Python Pytorch gpu analysis environment configuration

Pytorch is one of the hottest deep learning frameworks out there, the other being TensorFlow. but I've always used is CPU version before, I bought a 3070Ti laptop a few months ago (yes, I bought a 30-series when 40-series graphics came out, which is really hard to say), and I also have an M1 chip Macbook Pro, which also currently supports Pytorch's GPU acceleration, so I thought, I'll put a Pytorch on both computers and learn deep learning superficially.

Apple silicon

First up is the M1 chip, and this is particularly easy. Start by installing a conda, only with the built-in mamba package manager, add the conda-forge channel, arm64 version.

# Download
wget /conda-forge/miniforge/releases/latest/download/
# Installation
bash

Then we create an environment with mamba, using the development version of pytorch, so the channel specifies pytorch-nightly

mamba create -n pytorch \
   jupyterlab jupyterhub pytorch torchvision torchaudio 
   -c pytorch-nightly

Finally, it is possible to use theconda activate pytorch, and then test to see if the GPU is correctly recognized.

import torch
torch.has_mps
# True
# Configure the device
device = ("mps")

Reference./metal/pytorch/

Windows NVIDIA

First, you need to make sure that your computer has an NVIDIA graphics card installed, as well as having the appropriate CUDA drivers.

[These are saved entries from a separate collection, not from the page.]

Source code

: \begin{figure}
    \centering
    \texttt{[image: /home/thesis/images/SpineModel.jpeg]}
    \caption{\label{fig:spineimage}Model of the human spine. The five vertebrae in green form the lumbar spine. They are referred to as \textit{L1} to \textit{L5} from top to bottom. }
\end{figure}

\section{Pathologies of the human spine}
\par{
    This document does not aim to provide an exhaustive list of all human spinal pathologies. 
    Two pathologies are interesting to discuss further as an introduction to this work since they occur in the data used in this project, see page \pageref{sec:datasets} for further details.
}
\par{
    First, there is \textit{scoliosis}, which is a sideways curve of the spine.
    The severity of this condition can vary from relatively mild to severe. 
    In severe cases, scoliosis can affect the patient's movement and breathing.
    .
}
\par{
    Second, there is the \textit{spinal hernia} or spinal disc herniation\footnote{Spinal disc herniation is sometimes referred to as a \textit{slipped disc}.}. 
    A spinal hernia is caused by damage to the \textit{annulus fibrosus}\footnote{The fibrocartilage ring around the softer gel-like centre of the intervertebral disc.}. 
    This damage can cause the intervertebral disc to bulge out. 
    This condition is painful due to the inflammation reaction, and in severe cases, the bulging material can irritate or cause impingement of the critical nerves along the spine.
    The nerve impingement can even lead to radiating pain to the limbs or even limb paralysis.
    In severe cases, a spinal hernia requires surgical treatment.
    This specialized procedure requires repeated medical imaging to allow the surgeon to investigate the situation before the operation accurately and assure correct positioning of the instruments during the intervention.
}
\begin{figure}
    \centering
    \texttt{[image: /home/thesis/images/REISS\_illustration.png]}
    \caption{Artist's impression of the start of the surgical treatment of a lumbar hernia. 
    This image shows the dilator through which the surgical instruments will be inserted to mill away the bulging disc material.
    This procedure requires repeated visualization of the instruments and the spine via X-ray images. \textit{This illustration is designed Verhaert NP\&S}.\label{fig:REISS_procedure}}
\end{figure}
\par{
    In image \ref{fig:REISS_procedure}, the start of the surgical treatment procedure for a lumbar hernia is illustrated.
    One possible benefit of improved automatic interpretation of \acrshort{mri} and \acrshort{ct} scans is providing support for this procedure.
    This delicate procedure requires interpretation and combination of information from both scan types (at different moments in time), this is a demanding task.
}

Graphics Card Architecture Requirements for CUDA./deeplearning/cudnn/support-matrix/

The new generation of computers basically comes with CUDA drivers. This can be done by opening the NVIDIA control panel's System Information

Check in Components to see which CUDA drivers you have installed, for example mine is 11.7.89 .

It is also possible to view, from the command line, the

Next, let's install pytorch. again the recommended method for conda, we start by downloading Miniconda from the Tsinghua mirror source.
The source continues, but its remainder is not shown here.